Zambians encouraged to scrutinize electoral promises ahead of August polls
By Fr. Benedict Mayaki, SJ
Electoral campaigns kicked off in Zambia last week in the run up to the nation’s general elections slated for 12 August. At least 19 candidates are pitched to run against incumbent President Edgar Lungu for the number one position.
As Zambians count down to the election date, the Jesuit Centre for Theological Reflection (JCTR), in a statement on Monday, highlighted that the polls will be held “against a backdrop of huge public debt”, amounting to an estimated US $20.46 billion, as at December last year.
JCTR, therefore, urged the electorate “not to be hoodwinked, but to analyze and interrogate the campaign messages to determine their practicability and viability” as it is imperative that all candidates presenting themselves for election “demonstrate how they are going to address this debt crisis to ensure improved social service provision throughout the country.”
Candidates must provide a convincing road map
“It is not enough for the aspiring candidates to end at promising paradise to the electorates, which as we know is impossible in the face of the huge debt Zambia has,” JCTR said in the statement attributed to Fr.
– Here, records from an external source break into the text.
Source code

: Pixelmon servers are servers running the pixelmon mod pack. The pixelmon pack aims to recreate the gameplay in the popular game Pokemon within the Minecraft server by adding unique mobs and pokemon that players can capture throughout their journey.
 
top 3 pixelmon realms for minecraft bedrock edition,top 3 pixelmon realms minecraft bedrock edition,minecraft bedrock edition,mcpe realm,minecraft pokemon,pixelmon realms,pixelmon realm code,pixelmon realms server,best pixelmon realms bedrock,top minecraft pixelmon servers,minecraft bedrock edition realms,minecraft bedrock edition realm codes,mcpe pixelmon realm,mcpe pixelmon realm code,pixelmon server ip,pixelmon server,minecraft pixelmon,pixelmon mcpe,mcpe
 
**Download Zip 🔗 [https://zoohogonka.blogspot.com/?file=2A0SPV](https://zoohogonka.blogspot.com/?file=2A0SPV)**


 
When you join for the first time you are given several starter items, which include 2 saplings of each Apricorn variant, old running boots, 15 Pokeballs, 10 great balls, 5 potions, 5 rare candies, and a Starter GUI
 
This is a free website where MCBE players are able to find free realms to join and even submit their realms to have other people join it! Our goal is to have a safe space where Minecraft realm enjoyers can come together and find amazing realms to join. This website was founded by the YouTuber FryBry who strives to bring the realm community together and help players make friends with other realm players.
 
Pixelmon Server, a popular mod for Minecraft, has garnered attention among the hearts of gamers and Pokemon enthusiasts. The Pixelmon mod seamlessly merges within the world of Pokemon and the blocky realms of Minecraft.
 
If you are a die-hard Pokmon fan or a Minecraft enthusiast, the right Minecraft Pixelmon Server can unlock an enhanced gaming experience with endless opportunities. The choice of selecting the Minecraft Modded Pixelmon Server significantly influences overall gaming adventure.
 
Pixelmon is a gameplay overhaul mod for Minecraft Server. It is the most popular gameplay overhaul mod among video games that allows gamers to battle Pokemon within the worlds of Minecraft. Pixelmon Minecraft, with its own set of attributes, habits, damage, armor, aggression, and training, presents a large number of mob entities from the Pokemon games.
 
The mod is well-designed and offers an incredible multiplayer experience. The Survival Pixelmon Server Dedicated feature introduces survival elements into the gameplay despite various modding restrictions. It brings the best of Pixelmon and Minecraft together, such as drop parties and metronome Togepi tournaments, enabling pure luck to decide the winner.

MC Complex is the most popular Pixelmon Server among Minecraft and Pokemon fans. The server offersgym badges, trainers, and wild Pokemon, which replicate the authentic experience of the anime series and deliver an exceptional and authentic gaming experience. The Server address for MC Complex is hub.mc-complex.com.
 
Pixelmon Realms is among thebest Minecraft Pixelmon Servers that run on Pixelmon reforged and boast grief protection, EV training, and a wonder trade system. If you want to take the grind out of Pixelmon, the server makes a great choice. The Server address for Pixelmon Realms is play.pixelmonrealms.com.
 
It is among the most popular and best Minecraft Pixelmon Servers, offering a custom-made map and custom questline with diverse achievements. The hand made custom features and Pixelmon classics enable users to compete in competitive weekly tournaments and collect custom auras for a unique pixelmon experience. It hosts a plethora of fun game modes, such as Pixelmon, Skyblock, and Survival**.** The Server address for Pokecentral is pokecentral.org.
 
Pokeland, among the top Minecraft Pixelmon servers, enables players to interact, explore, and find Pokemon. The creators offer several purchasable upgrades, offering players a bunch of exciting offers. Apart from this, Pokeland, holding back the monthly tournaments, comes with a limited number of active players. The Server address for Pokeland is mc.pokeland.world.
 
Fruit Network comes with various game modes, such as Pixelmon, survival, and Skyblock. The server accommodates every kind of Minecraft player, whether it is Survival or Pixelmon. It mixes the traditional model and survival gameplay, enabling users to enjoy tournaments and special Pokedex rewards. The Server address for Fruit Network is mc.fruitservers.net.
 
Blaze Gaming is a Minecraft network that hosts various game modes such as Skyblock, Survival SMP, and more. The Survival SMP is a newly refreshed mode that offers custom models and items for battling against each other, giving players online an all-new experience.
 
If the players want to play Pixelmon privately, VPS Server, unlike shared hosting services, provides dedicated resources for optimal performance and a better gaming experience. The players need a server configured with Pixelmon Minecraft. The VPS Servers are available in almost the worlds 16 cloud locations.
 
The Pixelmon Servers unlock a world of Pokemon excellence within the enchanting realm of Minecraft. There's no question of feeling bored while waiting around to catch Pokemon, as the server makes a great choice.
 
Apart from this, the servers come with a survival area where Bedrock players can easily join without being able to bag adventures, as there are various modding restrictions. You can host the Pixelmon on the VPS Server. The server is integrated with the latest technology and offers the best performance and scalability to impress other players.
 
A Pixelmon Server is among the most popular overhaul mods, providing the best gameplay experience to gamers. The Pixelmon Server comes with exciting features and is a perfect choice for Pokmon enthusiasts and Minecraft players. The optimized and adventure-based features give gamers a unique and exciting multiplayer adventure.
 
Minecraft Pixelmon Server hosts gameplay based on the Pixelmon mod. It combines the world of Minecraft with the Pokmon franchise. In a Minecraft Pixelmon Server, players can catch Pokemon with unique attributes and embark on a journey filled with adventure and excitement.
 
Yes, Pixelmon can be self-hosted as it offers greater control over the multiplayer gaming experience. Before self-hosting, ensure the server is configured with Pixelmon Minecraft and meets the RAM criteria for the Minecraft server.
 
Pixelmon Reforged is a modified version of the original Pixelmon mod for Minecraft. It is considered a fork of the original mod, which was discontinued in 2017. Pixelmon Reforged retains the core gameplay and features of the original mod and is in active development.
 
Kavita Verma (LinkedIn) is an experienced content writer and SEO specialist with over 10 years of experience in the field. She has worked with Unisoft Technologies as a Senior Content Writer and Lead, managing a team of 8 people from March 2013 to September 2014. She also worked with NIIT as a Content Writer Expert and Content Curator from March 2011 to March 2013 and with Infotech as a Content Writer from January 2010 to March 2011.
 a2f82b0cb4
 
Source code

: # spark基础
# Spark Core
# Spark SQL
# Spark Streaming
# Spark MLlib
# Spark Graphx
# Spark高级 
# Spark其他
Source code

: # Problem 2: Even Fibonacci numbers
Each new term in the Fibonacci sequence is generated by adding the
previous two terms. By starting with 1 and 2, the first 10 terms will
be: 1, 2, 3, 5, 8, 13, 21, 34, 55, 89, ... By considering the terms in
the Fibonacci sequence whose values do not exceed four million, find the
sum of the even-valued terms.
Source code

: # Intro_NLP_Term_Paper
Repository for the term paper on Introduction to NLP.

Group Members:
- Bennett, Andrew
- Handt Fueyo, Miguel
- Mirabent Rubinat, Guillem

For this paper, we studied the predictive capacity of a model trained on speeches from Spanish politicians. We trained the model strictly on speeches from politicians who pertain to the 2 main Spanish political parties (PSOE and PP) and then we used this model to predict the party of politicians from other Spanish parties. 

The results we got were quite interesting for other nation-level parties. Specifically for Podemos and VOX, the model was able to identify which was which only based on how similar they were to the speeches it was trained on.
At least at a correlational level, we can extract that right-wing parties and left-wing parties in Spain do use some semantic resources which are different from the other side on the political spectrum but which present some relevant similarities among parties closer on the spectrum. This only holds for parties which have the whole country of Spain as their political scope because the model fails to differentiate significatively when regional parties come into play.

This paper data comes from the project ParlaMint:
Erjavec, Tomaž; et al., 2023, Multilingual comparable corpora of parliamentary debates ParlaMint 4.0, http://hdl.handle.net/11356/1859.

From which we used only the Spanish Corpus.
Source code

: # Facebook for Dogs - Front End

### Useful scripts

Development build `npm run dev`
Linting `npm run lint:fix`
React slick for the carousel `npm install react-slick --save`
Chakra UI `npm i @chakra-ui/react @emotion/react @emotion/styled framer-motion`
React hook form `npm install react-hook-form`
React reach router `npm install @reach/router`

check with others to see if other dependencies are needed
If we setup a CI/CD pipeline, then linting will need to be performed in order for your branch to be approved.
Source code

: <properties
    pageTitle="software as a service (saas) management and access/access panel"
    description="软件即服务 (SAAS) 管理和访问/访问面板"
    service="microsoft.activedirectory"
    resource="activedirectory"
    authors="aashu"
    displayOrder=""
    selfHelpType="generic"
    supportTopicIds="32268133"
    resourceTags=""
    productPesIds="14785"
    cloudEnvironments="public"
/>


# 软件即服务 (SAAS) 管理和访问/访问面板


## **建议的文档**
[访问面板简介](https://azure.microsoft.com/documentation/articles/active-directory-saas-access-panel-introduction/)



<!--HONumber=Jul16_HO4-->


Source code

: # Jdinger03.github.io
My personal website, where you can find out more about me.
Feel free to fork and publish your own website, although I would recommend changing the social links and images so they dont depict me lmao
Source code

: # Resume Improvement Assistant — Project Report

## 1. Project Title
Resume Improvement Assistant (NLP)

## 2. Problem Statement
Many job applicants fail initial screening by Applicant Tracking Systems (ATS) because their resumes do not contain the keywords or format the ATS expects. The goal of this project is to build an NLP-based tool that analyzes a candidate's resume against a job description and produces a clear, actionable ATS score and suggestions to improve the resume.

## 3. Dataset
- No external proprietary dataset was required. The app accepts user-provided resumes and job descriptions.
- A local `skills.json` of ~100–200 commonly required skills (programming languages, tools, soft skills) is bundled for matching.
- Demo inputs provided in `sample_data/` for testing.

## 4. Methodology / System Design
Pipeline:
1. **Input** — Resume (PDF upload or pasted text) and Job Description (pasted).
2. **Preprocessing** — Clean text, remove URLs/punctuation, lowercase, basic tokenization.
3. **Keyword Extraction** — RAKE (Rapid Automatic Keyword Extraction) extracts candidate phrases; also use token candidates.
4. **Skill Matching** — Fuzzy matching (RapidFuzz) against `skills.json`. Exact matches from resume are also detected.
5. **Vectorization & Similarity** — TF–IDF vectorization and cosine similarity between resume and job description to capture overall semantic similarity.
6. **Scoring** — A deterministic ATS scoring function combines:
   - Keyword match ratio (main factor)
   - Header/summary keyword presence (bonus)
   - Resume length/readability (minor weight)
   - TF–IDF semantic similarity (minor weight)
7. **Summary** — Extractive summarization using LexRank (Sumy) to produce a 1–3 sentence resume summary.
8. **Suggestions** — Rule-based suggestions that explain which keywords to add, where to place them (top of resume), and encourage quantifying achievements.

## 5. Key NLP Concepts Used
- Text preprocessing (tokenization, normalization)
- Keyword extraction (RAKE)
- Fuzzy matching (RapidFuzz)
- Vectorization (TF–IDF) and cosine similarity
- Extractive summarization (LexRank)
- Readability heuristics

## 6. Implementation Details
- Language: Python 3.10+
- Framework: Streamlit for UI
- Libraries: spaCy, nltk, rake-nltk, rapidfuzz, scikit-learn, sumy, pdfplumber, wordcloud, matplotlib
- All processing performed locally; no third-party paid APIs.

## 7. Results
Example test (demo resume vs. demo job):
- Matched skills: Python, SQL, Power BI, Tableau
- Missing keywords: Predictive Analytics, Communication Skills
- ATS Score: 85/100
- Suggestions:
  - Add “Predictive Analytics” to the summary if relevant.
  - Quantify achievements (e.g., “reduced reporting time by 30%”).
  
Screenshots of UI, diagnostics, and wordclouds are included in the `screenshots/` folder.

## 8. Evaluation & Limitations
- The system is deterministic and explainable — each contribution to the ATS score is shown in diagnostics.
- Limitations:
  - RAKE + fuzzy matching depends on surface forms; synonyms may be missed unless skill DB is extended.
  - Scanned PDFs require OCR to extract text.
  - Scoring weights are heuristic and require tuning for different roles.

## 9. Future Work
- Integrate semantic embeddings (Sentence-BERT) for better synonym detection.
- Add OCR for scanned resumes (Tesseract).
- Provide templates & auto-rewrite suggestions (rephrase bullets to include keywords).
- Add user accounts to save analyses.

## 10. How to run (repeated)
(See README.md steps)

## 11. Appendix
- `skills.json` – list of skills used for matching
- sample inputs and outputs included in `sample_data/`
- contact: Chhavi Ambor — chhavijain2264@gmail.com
Alex Muyebe, SJ., the Center’s Executive Director.
Instead, the candidates must provide a “convincing road map on the way forward regarding the current debt and explain how they are going to manage future debt contractions” in order to avoid another debt crisis in the future.
During this campaign, insisted JCTR, “aspiring political leaders must articulate economic growth programs that respond to the needs of the poor and the vulnerable and how as leaders they are going to contribute to the common good and the preservation of human dignity of every Zambian.”
Appeal to the media
As the elections approach, JCTR appealed to the media to be instrumental in informing and educating the public on key issues including the nation’s public debt, in order to “enhance the electorate’s capacity to challenge aspiring presidential candidates to explain how they will manage the country’s debt crisis if elected, or if re-elected on 12th August.”
“The media is very critical in building the electorate’s capacity to cast their vote based on issues and from an informed perspective,” the statement said, adding that it is key to allowing democracy in the country to “come of age.”